Le démantèlement de la loi sur les 35 heures en France est l'occasion de commentaires sur les spécificités françaises, montrées du doigt comme utopiques, archaïques ou stupides. Le regard que chaque nation porte sur le travail, le sien et celui de ses voisins, est toujours lourd de préjugés plus ou moins plaisants. Le Financial Times écrivait récemment que les pays d'Europe auraient «pris goût» aux vacances, tandis que les Américains travailleraient «dur», la différence expliquant la stagnation des uns et la croissance des autres. C'est pourtant aux Etats-Unis qu'a été proposée pour la première fois une loi sur la semaine de 30 heures. Le Sénat l'avait largement approuvée. Elle n'est pas arrivée jusqu'à la Chambre des représentants. Cet épisode de l'histoire américaine des années 30 contient déjà toutes les données des problèmes du travail et du chômage qu'on continue de débattre.
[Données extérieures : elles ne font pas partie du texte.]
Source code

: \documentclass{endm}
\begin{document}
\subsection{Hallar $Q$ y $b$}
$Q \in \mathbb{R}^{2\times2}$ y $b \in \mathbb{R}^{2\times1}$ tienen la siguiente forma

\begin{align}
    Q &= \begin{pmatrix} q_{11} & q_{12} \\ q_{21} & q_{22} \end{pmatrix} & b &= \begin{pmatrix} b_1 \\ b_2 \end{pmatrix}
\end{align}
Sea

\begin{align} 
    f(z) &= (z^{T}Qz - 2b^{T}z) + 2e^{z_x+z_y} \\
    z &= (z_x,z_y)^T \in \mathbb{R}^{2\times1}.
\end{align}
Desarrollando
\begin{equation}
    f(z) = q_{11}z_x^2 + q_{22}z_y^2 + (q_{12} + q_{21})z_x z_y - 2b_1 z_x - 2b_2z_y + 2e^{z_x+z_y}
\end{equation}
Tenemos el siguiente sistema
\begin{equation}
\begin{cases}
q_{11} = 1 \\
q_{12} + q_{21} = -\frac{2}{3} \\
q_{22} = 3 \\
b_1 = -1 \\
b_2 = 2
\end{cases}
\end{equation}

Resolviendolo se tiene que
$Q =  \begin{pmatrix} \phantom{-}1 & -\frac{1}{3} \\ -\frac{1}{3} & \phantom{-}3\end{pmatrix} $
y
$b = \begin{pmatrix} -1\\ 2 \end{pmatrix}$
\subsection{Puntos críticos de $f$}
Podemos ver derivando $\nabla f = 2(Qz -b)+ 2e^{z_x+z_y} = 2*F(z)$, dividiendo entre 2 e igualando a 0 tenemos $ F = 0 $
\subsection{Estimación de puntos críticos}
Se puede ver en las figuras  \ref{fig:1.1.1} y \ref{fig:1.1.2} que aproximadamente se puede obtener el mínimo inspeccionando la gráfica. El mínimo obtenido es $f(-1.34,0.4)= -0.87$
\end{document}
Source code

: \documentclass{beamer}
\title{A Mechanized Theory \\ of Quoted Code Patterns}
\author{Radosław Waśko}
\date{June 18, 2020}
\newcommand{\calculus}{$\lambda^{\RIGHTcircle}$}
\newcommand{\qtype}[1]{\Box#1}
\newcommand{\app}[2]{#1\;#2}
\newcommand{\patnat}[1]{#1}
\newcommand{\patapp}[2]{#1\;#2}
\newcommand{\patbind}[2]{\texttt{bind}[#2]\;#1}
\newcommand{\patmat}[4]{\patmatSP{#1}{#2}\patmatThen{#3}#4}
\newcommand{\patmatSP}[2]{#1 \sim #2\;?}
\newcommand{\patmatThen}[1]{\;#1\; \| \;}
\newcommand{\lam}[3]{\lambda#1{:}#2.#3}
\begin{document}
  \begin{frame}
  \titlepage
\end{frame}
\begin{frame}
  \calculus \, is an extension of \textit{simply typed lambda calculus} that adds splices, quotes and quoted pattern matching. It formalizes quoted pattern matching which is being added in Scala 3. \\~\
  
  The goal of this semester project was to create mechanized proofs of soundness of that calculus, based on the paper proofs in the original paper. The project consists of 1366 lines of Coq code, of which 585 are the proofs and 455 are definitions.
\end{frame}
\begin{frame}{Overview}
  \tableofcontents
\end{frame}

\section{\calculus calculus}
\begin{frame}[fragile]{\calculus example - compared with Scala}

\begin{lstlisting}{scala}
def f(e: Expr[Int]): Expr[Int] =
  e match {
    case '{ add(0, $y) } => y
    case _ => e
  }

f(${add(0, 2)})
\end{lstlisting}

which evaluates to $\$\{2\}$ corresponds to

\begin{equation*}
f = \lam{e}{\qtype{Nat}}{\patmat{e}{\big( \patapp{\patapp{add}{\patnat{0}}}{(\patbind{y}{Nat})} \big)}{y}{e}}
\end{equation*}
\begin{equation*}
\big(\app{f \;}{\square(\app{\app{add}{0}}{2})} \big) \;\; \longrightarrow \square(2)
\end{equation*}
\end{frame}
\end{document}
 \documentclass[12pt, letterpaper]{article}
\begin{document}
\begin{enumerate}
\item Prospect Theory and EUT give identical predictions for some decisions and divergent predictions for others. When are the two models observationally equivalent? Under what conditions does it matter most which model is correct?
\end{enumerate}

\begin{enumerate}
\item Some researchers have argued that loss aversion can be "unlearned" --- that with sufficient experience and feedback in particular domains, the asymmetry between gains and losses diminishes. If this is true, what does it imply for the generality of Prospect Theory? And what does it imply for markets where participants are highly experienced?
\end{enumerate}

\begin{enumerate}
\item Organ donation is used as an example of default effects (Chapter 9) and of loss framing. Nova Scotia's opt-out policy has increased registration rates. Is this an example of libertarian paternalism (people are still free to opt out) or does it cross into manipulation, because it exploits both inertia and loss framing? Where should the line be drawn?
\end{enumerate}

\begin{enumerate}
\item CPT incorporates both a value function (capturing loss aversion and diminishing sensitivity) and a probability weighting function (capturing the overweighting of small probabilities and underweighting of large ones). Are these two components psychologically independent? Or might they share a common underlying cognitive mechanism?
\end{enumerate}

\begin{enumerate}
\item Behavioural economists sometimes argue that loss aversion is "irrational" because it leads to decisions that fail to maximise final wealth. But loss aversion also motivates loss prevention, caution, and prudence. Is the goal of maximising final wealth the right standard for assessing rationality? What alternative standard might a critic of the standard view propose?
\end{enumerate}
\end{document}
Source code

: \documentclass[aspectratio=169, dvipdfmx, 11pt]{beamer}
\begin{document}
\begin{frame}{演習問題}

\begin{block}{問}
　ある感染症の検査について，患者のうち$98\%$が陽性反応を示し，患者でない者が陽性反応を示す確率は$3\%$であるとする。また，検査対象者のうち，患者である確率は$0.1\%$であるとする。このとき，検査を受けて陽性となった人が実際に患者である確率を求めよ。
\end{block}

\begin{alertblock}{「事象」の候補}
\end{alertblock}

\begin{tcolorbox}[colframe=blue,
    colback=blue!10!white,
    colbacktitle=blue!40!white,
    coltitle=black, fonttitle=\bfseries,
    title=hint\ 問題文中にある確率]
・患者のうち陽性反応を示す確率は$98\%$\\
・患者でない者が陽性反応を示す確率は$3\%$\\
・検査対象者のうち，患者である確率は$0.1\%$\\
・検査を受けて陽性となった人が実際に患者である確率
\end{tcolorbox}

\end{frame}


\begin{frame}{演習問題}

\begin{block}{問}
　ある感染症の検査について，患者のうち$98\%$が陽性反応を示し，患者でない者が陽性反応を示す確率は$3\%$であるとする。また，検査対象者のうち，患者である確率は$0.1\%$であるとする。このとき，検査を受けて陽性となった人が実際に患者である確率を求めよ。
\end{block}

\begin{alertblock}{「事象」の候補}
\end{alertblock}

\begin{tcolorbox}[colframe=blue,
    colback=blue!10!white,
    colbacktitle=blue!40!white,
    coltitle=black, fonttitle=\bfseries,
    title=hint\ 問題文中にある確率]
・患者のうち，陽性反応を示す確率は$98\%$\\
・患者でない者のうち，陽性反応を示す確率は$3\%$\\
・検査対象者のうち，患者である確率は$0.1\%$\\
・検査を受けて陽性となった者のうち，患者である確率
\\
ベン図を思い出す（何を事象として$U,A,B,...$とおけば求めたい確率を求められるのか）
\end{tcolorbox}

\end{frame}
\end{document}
En 1912, il faut 4664 heures/homme pour construire une voiture aux Etats-Unis. En 1925, il n'en faut plus que 813. Le machinisme modifie de fond en comble l'organisation du travail, la productivité progresse à une vitesse foudroyante. Entre 1919 et 1929, 2,5 millions d'emplois disparaissent. D'octobre 1929 à juin 1932, le nombre de chômeurs passe de 1 à 10 millions. Insolvables, ceux-ci s'absentent de la toute nouvelle consommation de masse, fondée sur le caractère présumé «insatiable» des désirs. L'économiste anglais John Maynard Keynes explique que les gains en temps de travail dans la production ont surpassé les capacités de trouver de nouveaux gisements d'emplois. Il s'agit, dit-il, d'un «chômage technologique».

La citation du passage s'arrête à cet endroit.